Nicotinamide riboside and pterostilbene reduces markers of... : Hepatology (original) (raw)

Original Articles: Steatohepatitis

Nicotinamide riboside and pterostilbene reduces markers of hepatic inflammation in NAFLD: A double‐blind, placebo‐controlled clinical trial

Dellinger, Ryan W.1; Holmes, Holly E.1; Hu‐Seliger, Tina1; Butt, Rodney W.2; Harrison, Stephen A.3; Mozaffarian, Dariush4; Chen, Oliver4,5; Guarente, Leonard1,6

1Elysium Health New York, New York, New York, USA

2Nutrasource, Guelph, Ontario, Canada

3Pinnacle Clinical Research, San Antonio, Texas, USA

4Friedman School of Nutrition Science and Policy, Tufts University, Boston, Massachusetts, USA

5Biofortis Research, Addison, Illinois, USA

6Department of Biology, MIT, Cambridge, Massachusetts, USA

Abbreviations: AE, adverse event; ALP, alkaline phosphatase; ALT, alanine aminotransferase; ANCOVA, analysis of covariance; AST, aspartate aminotransferase; BMI, body mass index; C14:0, ceramide 14:0; CRP, C‐reactive protein; FLI, fatty liver index; GGT, gamma‐glutamyltransferase; HFF, hepatic fat fraction; HOMA‐IR, homeostatic model assessment‐insulin resistance; hsCRP, high‐sensitivity CRP; IP, investigational product; ITT, intent‐to‐treat; mITT, modified intent‐to‐treat; MRI‐PDFF, MRI‐derived proton density fat fraction; NR, nicotinamide riboside; NRPT 1×, recommended dose of NRPT; NRPT 2×, double recommended dose of NRPT; NRPT, nicotinamide riboside and pterostilbene; PP, per‐protocol; PT, pterostilbene; SIRT, sirtuin; TEAE, treatment‐emergent AE.

Correspondence Leonard Guarente, Department of Biology, MIT, 77 Massachusetts Ave, 68‐280, Cambridge, MA 02139, USA. Email: [email protected]

ClinicalTrials.gov: NCT03513523.

Supplemental Digital Content is available for this article. Direct URL citations appear in the printed text and are provided in the HTML and PDF versions of this article on the journal's website, www.hepjournal.com.

Abstract

Background and Aims:

The prevalence of NAFLD is increasing globally and on a path to becoming the most frequent cause of chronic liver disease.
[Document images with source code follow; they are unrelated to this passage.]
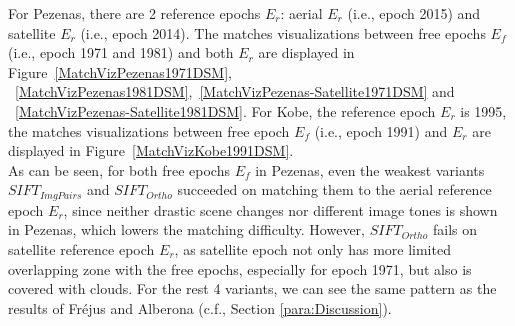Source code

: For Pezenas, there are 2 reference epochs $E_r$: aerial $E_r$ (i.e., epoch 2015) and satellite $E_r$ (i.e., epoch 2014). The matches visualizations between free epochs $E_f$ (i.e., epoch 1971 and 1981) and both $E_r$ are displayed in Figure~\ref{MatchVizPezenas1971DSM}, ~\ref{MatchVizPezenas1981DSM},~\ref{MatchVizPezenas-Satellite1971DSM} and ~\ref{MatchVizPezenas-Satellite1981DSM}. For Kobe, the reference epoch $E_r$ is 1995, the matches visualizations between free epoch $E_f$ (i.e., epoch 1991) and $E_r$ are displayed in Figure~\ref{MatchVizKobe1991DSM}.\\
As can be seen, for both free epochs $E_f$ in Pezenas, even the weakest variants $SIFT_{ImgPairs}$ and $SIFT_{Ortho}$ succeeded on matching them to the aerial reference epoch $E_r$, since neither drastic scene changes nor different image tones is shown in Pezenas, which lowers the matching difficulty. However, $SIFT_{Ortho}$ fails on satellite reference epoch $E_r$, as satellite epoch not only has more limited overlapping zone with the free epochs, especially for epoch 1971, but also is covered with clouds. For the rest 4 variants, we can see the same pattern as the results of Fr{\'e}jus and Alberona (c.f., Section \ref{para:Discussion}).
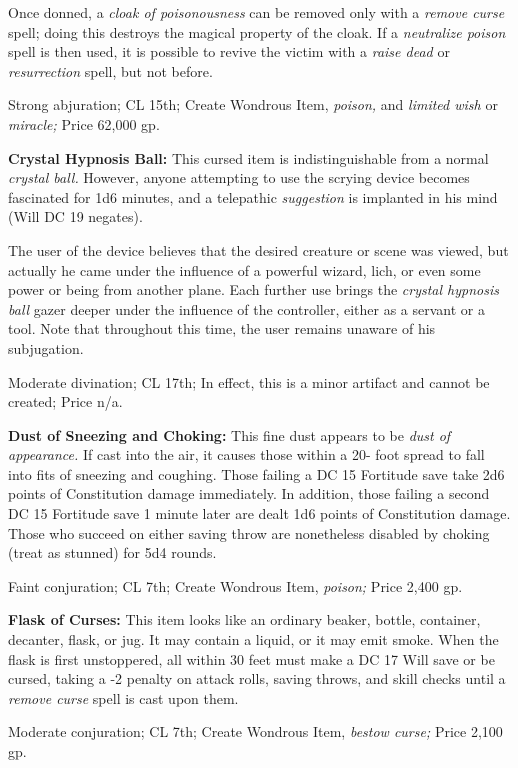 Once donned, a \textit{cloak of poisonousness }can be removed only with a \textit{remove 
curse }spell; doing this destroys the magical property of the cloak. If a \textit{neutralize 
poison }spell is then used, it is possible to revive the victim with a \textit{raise 
dead }or \textit{resurrection }spell, but not before.

Strong abjuration; CL 15th; Create Wondrous Item, \textit{poison, }and \textit{limited 
wish }or \textit{miracle; }Price 62,000 gp.

\textbf{Crystal Hypnosis Ball:} This cursed item is indistinguishable from a normal 
\textit{crystal ball. }However, anyone attempting to use the scrying device becomes 
fascinated for 1d6 minutes, and a telepathic \textit{suggestion }is implanted in 
his mind (Will DC 19 negates).

The user of the device believes that the desired creature or scene was viewed, 
but actually he came under the influence of a powerful wizard, lich, or even some 
power or being from another plane. Each further use brings the \textit{crystal 
hypnosis ball }gazer deeper under the influence of the controller, either as a 
servant or a tool. Note that throughout this time, the user remains unaware of 
his subjugation.

Moderate divination; CL 17th; In effect, this is a minor artifact and cannot be 
created; Price n/a.

\textbf{Dust of Sneezing and Choking:} This fine dust appears to be \textit{dust 
of appearance. }If cast into the air, it causes those within a 20- foot spread 
to fall into fits of sneezing and coughing. Those failing a DC 15 Fortitude save 
take 2d6 points of Constitution damage immediately. In addition, those failing 
a second DC 15 Fortitude save 1 minute later are dealt 1d6 points of Constitution 
damage. Those who succeed on either saving throw are nonetheless disabled by choking 
(treat as stunned) for 5d4 rounds.

Faint conjuration; CL 7th; Create Wondrous Item, \textit{poison; }Price 2,400 gp.

\textbf{Flask of Curses:} This item looks like an ordinary beaker, bottle, container, 
decanter, flask, or jug. It may contain a liquid, or it may emit smoke. When the 
flask is first unstoppered, all within 30 feet must make a DC 17 Will save or be 
cursed, taking a -2 penalty on attack rolls, saving throws, and skill checks until 
a \textit{remove curse }spell is cast upon them.

Moderate conjuration; CL 7th; Create Wondrous Item, \textit{bestow curse; }Price 
2,100 gp.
Strategies for the prevention and treatment of NAFLD are urgently needed.

Approach and Results:

A 6‐month prospective, randomized, double‐blind, placebo‐controlled clinical trial was conducted to assess the efficacy of daily NRPT (commercially known as Basis, a combination of nicotinamide riboside and pterostilbene) supplementation in 111 adults with NAFLD. The study consisted of three arms: placebo, recommended daily dose of NRPT (NRPT 1×), and a double dose of NRPT (NRPT 2×). NRPT appeared safe and well tolerated. At the end of the study, no significant change was seen in the primary endpoint of hepatic fat fraction with respect to placebo. However, among prespecified secondary outcomes, a time‐dependent decrease in the circulating levels of the liver enzymes alanine aminotransferase (ALT) and gamma‐glutamyltransferase (GGT) was observed in the NRPT 1× group, and this decrease was significant with respect to placebo. Furthermore, a significant decrease in the circulating levels of the toxic lipid ceramide 14:0 was also observed in the NRPT 1× group versus placebo, and this decrease was associated with a decrease in ALT in individuals of this group. A dose‐dependent effect was not observed with respect to ALT, GGT, or ceramide 14:0 in the NRPT 2× group.

Conclusions:

This study demonstrates that NRPT at the recommended dose is safe and may hold promise in lowering markers of hepatic inflammation in patients with NAFLD.